/PerceptronSentimentAnalyzer

Prediction of True/Fake and Pos/Neg labels trained on Perceptron classifiers

Primary LanguagePython

PerceptronSentimentAnalyzer

Prediction of True/Fake and Pos/Neg labels by building two binary Naive Bayes classifiers on the training data

Data

The uncompressed archive has the following files:

One file train-labeled.txt containing labeled training data with a single training instance (hotel review) per line (total 960 lines).

The first 3 tokens in each line are:

a unique 7-character alphanumeric identifier

a label True or Fake

a label Pos or Neg

These are followed by the text of the review.

One file dev-text.txt with unlabeled development data, containing just the unique identifier followed by the text of the review (total 320 lines).

One file dev-key.txt with the corresponding labels for the development data, to serve as an answer key.

Programs

perceplearn.py will learn perceptron models (vanilla and averaged) from the training data, and percepclassify.py will use the models to classify new data.

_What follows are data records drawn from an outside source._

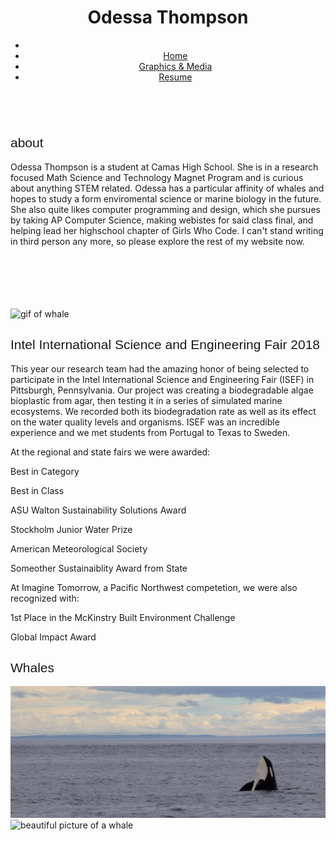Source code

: 	
<head>
	<title> Odessa Emmanuelle Thompson </title>
	<link href="https://fonts.googleapis.com/css?family=Montserrat:200,400" rel="stylesheet">	
	<link rel="stylesheet" type="text/css" href="main.css">
<head>
	
<header>
	<h1>Odessa Thompson</h1>
	<div class="navigation">	
		<nav>
			<ul class="navv">
				<li><a href="news.asp"></a></li>
				<li id="plswork"><a href="https://odessathompson.github.io/odessa/"> Home </a></li>
  				<li id="plswork"><a href="https://odessathompson.github.io/odessa_graphics-and-media/">Graphics & Media</a></li>
  				<li id="plswork"><a href="https://odessathompson.github.io/odessa_resume/">Resume</a></li>
			</ul>
		</nav>
	</div>
	
</header>

<body>
<div class="text.main">
	<div class="row">
		<div class="column">
			<h2 class="moveright" style="font-family: 'Montserrat', sans-serif; font-weight: 200;">about</h2>
			<p class="moveright">Odessa Thompson is a student at Camas High School. She is in a research focused Math Science and Technology Magnet Program and is curious about anything STEM related. Odessa has a particular affinity of whales and hopes to study a form enviromental science or marine biology in the future. She also quite likes computer programming and design, which she pursues by taking AP Computer Science, making webistes for said class final, and helping lead her highschool chapter of Girls Who Code. I can't stand writing in third person any more, so please explore the rest of my website now.</p>
		</div> 
		<div class="column">
			<br>
			<br>
			<br>
			<br>
			<br>
			<div class="circular--landscape">
				<img src="https://media.giphy.com/media/jWsQNUItU01l6/giphy.gif" alt="gif of whale" class="center">
			</div>
		</div>
	</div>
</div>
	<h2 style="font-family: 'Montserrat', sans-serif; font-weight: 200;">Intel International Science and Engineering Fair 2018</h2>
	<p>This year our research team had the amazing honor of being selected to participate in the Intel International Science and Engineering Fair (ISEF) in Pittsburgh, Pennsylvania. Our project was creating a biodegradable algae bioplastic from agar, then testing it in a series of simulated marine ecosystems. We recorded both its biodegradation rate as well as its effect on the water quality levels and organisms. ISEF was an incredible experience and we met students from Portugal to Texas to Sweden.<p>
	<p>At the regional and state fairs we were awarded:<p>
		<div>
			<p class="awards">Best in Category</p>
			<p class="awards">Best in Class</p>
			<p class="awards">ASU Walton Sustainability Solutions Award</p>
			<p class="awards">Stockholm Junior Water Prize</p>
			<p class="awards">American Meteorological Society</p>
			<p class="awards">Someother Sustainaiblity Award from State</p>
		</div>
	<p>At Imagine Tomorrow, a Pacific Northwest competetion, we were also recognized with:<p>
		<div>
			<p class="awards">1st Place in the McKinstry Built Environment Challenge</p>
			<p class="awards">Global Impact Award</p>
		</div>
	<h2 style="font-family: 'Montserrat', sans-serif; font-weight: 200;">Whales</h2>
	<img src="orca_whale.jpg">
	<img src="http://www.slate.com/content/dam/slate/articles/video/video/2016/11/whales_swimming_off_new_york_city_tracked_by_scientists_video/whalehellothere.jpg.CROP.promo-xlarge2.jpg" class="img-circle" alt="beautiful picture of a whale">





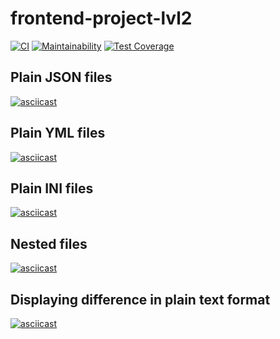 # frontend-project-lvl2
[![CI](https://github.com/RuslanFahrenheit/frontend-project-lvl2/workflows/CI/badge.svg)](https://github.com/RuslanFahrenheit/frontend-project-lvl2/actions)
[![Maintainability](https://api.codeclimate.com/v1/badges/edf652b329e63d817042/maintainability)](https://codeclimate.com/github/RuslanFahrenheit/frontend-project-lvl2/maintainability)
[![Test Coverage](https://api.codeclimate.com/v1/badges/edf652b329e63d817042/test_coverage)](https://codeclimate.com/github/RuslanFahrenheit/frontend-project-lvl2/test_coverage)

## Plain JSON files
[![asciicast](https://asciinema.org/a/7lSYqTtiq7OEX11ltvh3CRTlJ.svg)](https://asciinema.org/a/7lSYqTtiq7OEX11ltvh3CRTlJ)

## Plain YML files
[![asciicast](https://asciinema.org/a/ox6gTiWblQnhYjlb9ePKSty5b.svg)](https://asciinema.org/a/ox6gTiWblQnhYjlb9ePKSty5b)

## Plain INI files
[![asciicast](https://asciinema.org/a/hu74CKH4npYAMdGrjvDxdndQu.svg)](https://asciinema.org/a/hu74CKH4npYAMdGrjvDxdndQu)

## Nested files
[![asciicast](https://asciinema.org/a/IwbPqWbt1IIEeb58XIzlWCnTI.svg)](https://asciinema.org/a/IwbPqWbt1IIEeb58XIzlWCnTI)

## Displaying difference in plain text format
[![asciicast](https://asciinema.org/a/MciSEWEf2nXdOhfX7VCtwR3Zg.svg)](https://asciinema.org/a/MciSEWEf2nXdOhfX7VCtwR3Zg)
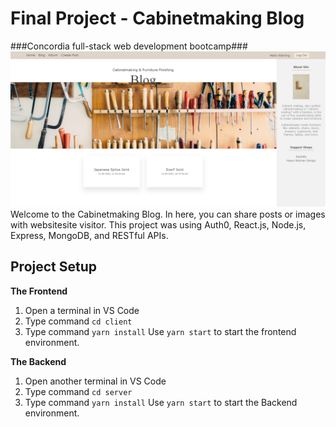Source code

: # Final Project - Cabinetmaking Blog
###Concordia full-stack web development bootcamp###
![This is an image](/client/src/assets/Cabinetmaking%20Blog_home%20page.png)
Welcome to the Cabinetmaking Blog. In here, you can share posts or images with websitesite visitor.
This project was using Auth0, React.js, Node.js, Express, MongoDB, and RESTful APIs.

## Project Setup
**The Frontend**
1. Open a terminal in VS Code
2. Type command `cd client`
3. Type command `yarn install`
Use `yarn start` to start the frontend environment.

**The Backend**
1. Open another terminal in VS Code
2. Type command `cd server`
3. Type command `yarn install`
Use `yarn start` to start the Backend environment.

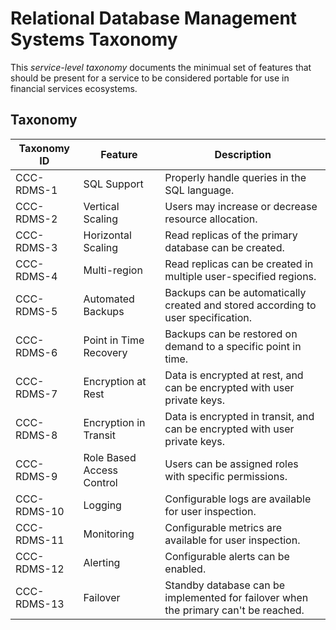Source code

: # Relational Database Management Systems Taxonomy

This _service-level taxonomy_ documents the minimual set of features
that should be present for a service to be considered portable for
use in financial services ecosystems.

## Taxonomy

| Taxonomy ID | Feature | Description |
| ----------- | ------- | ----------- |
| CCC-RDMS-1  | SQL Support | Properly handle queries in the SQL language. |
| CCC-RDMS-2  | Vertical Scaling | Users may increase or decrease resource allocation. |
| CCC-RDMS-3  | Horizontal Scaling | Read replicas of the primary database can be created. |
| CCC-RDMS-4  | Multi-region | Read replicas can be created in multiple user-specified regions. |
| CCC-RDMS-5  | Automated Backups | Backups can be automatically created and stored according to user specification.|
| CCC-RDMS-6  | Point in Time Recovery | Backups can be restored on demand to a specific point in time. |
| CCC-RDMS-7  | Encryption at Rest | Data is encrypted at rest, and can be encrypted with user private keys. |
| CCC-RDMS-8  | Encryption in Transit | Data is encrypted in transit, and can be encrypted with user private keys. |
| CCC-RDMS-9  | Role Based Access Control | Users can be assigned roles with specific permissions. |
| CCC-RDMS-10 | Logging | Configurable logs are available for user inspection. |
| CCC-RDMS-11 | Monitoring | Configurable metrics are available for user inspection. |
| CCC-RDMS-12 | Alerting | Configurable alerts can be enabled. |
| CCC-RDMS-13 | Failover | Standby database can be implemented for failover when the primary can't be reached. |

<a id="CCC-RDMS-1"></a>
<a id="CCC-RDMS-2"></a>
<a id="CCC-RDMS-3"></a>
<a id="CCC-RDMS-4"></a>
<a id="CCC-RDMS-5"></a>
<a id="CCC-RDMS-6"></a>
<a id="CCC-RDMS-7"></a>
<a id="CCC-RDMS-8"></a>
<a id="CCC-RDMS-9"></a>
<a id="CCC-RDMS-10"></a>
<a id="CCC-RDMS-11"></a>
<a id="CCC-RDMS-12"></a>
<a id="CCC-RDMS-13"></a>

The learning program will be invoked in the following way:

python perceplearn.py /path/to/input

The argument is a single file containing the training data; the program will learn perceptron models, and write the model parameters to two files: vanillamodel.txt for the vanilla perceptron, and averagedmodel.txt for the averaged perceptron. . The classification program will be invoked in the following way:

python percepclassify.py /path/to/model /path/to/input

The first argument is the path to the model file (vanillamodel.txt or averagedmodel.txt), and the second argument is the path to a file containing the test data file; the program will read the parameters of a perceptron model from the model file, classify each entry in the test data, and write the results to a text file called percepoutput.txt in the same format as the answer key.